• **Instructions to follow**: Range to output from the entries below: the line containing "- When user is" through the line containing "user was connected". Set it down exactly, ends included, nothing else.

• **Given data**:
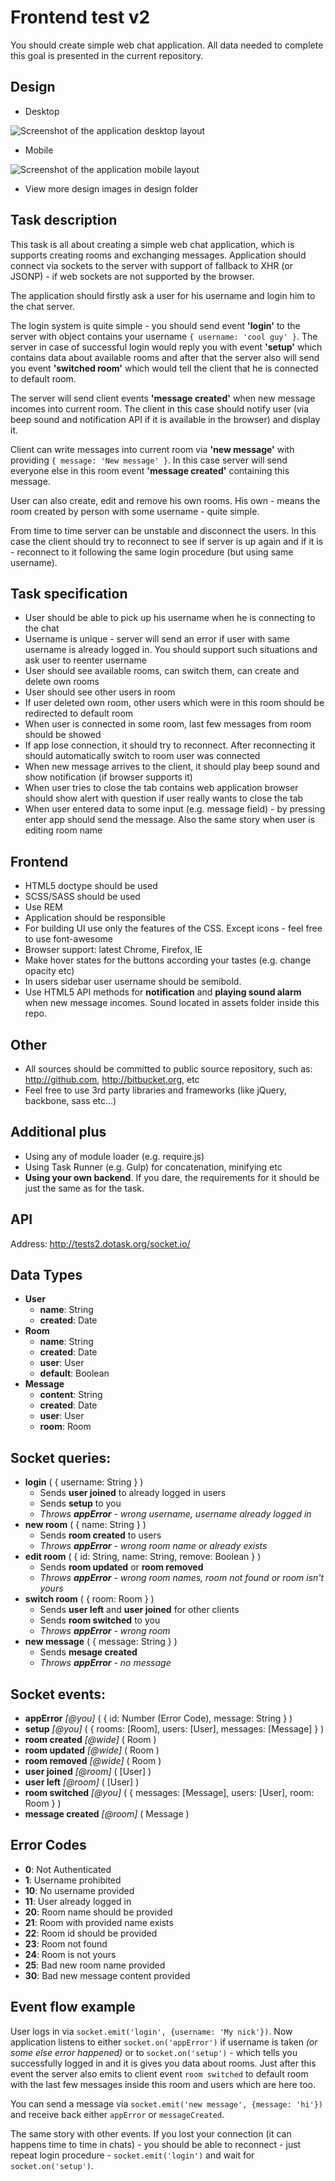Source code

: Frontend test v2
===========
You should create simple web chat application. All data needed to complete this goal is presented in the
current repository.

## Design
* Desktop

![Screenshot of the application desktop layout](design/desktop-app1.png)

* Mobile

![Screenshot of the application mobile layout](design/mobile-app1.png)

* View more design images in design folder

Task description
-------------------
This task is all about creating a simple web chat application, which is supports creating rooms
and exchanging messages. Application should connect via sockets to the server with
support of fallback to XHR (or JSONP) - if web sockets are not supported by the browser.

The application should firstly ask a user for his username and login him to the chat server.

The login system is quite simple - you should send event **'login'** to the server with object contains
your username `{ username: 'cool guy' }`. The server in case of successful login would reply
you with event **'setup'** which contains data about available rooms and after that the server also
will send you event **'switched room'** which would tell the client that he is connected to default room.

The server will send client events **'message created'** when new message incomes into current room.
The client in this case should notify user (via beep sound and notification API if it is available in
the browser) and display it.

Client can write messages into current room via **'new message'** with providing `{ message: 'New message' }`.
In this case server will send everyone else in this room event **'message created'** containing this message.

User can also create, edit and remove his own rooms. His own - means the room created by person with some username -
quite simple.

From time to time server can be unstable and disconnect the users. In this case the client should try to reconnect
to see if server is up again and if it is - reconnect to it following the same login procedure (but using same username).


## Task specification

- User should be able to pick up his username when he is connecting to the chat
- Username is unique - server will send an error if user with same username is already logged in.
You should support such situations and ask user to reenter username
- User should see available rooms, can switch them, can create and delete own rooms
- User should see other users in room
- If user deleted own room, other users which were in this room should be redirected to default room
- When user is connected in some room, last few messages from room should be showed
- If app lose connection, it should try to reconnect. After reconnecting it should automatically switch to room
user was connected
- When new message arrives to the client, it should play beep sound and show notification (if browser supports it)
- When user tries to close the tab contains web application browser should show alert with question if user really
wants to close the tab
- When user entered data to some input (e.g. message field) - by pressing enter app should send the message. Also
the same story when user is editing room name

## Frontend

- HTML5 doctype should be used
- SCSS/SASS should be used
- Use REM
- Application should be responsible
- For building UI use only the features of the CSS. Except icons - feel free to use font-awesome
- Browser support: latest Chrome, Firefox, IE
- Make hover states for the buttons according your tastes (e.g. change opacity etc)
- In users sidebar user username should be semibold.
- Use HTML5 API methods for **notification** and **playing sound alarm** when new message incomes. Sound located in
assets folder inside this repo.

## Other
- All sources should be committed to public source repository, such as: http://github.com, http://bitbucket.org, etc
- Feel free to use 3rd party libraries and frameworks (like jQuery, backbone, sass etc...)

Additional plus
-----------------
- Using any of module loader (e.g. require.js)
- Using Task Runner (e.g. Gulp) for concatenation, minifying etc
- **Using your own backend**. If you dare, the requirements for it should be just the same as for the task.

API
-----------------
Address: http://tests2.dotask.org/socket.io/

## Data Types
* **User**
    * **name**: String
    * **created**: Date
* **Room**
    * **name**: String
    * **created**: Date
    * **user**: User
    * **default**: Boolean
* **Message**
    * **content**: String
    * **created**: Date
    * **user**: User
    * **room**: Room

## Socket queries:
* **login** ( { username: String } )
    * Sends **user joined** to already logged in users
    * Sends **setup** to you
    * *Throws **appError** - wrong username, username already logged in*
* **new room** ( { name: String } )
    * Sends **room created** to users
    * *Throws **appError** - wrong room name or already exists*
* **edit room** ( { id: String, name: String, remove: Boolean } )
    * Sends **room updated** or **room removed**
    * *Throws **appError** - wrong room names, room not found or room isn't yours*
* **switch room** ( { room: Room } )
    * Sends **user left** and **user joined** for other clients
    * Sends **room switched** to you
    * *Throws **appError** - wrong room*
* **new message** ( { message: String } )
    * Sends **mesage created**
    * *Throws **appError** - no message*

## Socket events:
* **appError** *[@you]* ( { id: Number (Error Code), message: String } )
* **setup** *[@you]* ( { rooms: [Room], users: [User], messages: [Message] } )
* **room created** *[@wide]* ( Room )
* **room updated** *[@wide]* ( Room )
* **room removed** *[@wide]* ( Room )
* **user joined** *[@room]* ( [User] )
* **user left** *[@room]* ( [User] )
* **room switched** *[@you]* ( { messages: [Message], users: [User], room: Room } )
* **message created** *[@room]* ( Message )

## Error Codes
* **0**: Not Authenticated
* **1**: Username prohibited
* **10**: No username provided
* **11**: User already logged in
* **20**: Room name should be provided
* **21**: Room with provided name exists
* **22**: Room id should be provided
* **23**: Room not found
* **24**: Room is not yours
* **25**: Bad new room name provided
* **30**: Bad new message content provided

## Event flow example
User logs in via `socket.emit('login', {username: 'My nick'})`. Now application listens to
either `socket.on('appError')` if username is taken *(or some else error happened)* or to
`socket.on('setup')` - which tells you successfully logged in and it is gives you data about rooms. Just after
this event the server also emits to client event `room switched` to default room with the last few messages inside
this room and users which are here too.

You can send a message via `socket.emit('new message', {message: 'hi'})` and receive back either `appError` or
`messageCreated`.

The same story with other events. If you lost your connection (it can happens time to time in chats) - you
should be able to reconnect - just repeat login procedure - `socket.emit('login')` and wait for `socket.on('setup')`.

• **Expected answer**:
- When user is connected in some room, last few messages from room should be showed
- If app lose connection, it should try to reconnect. After reconnecting it should automatically switch to room
user was connected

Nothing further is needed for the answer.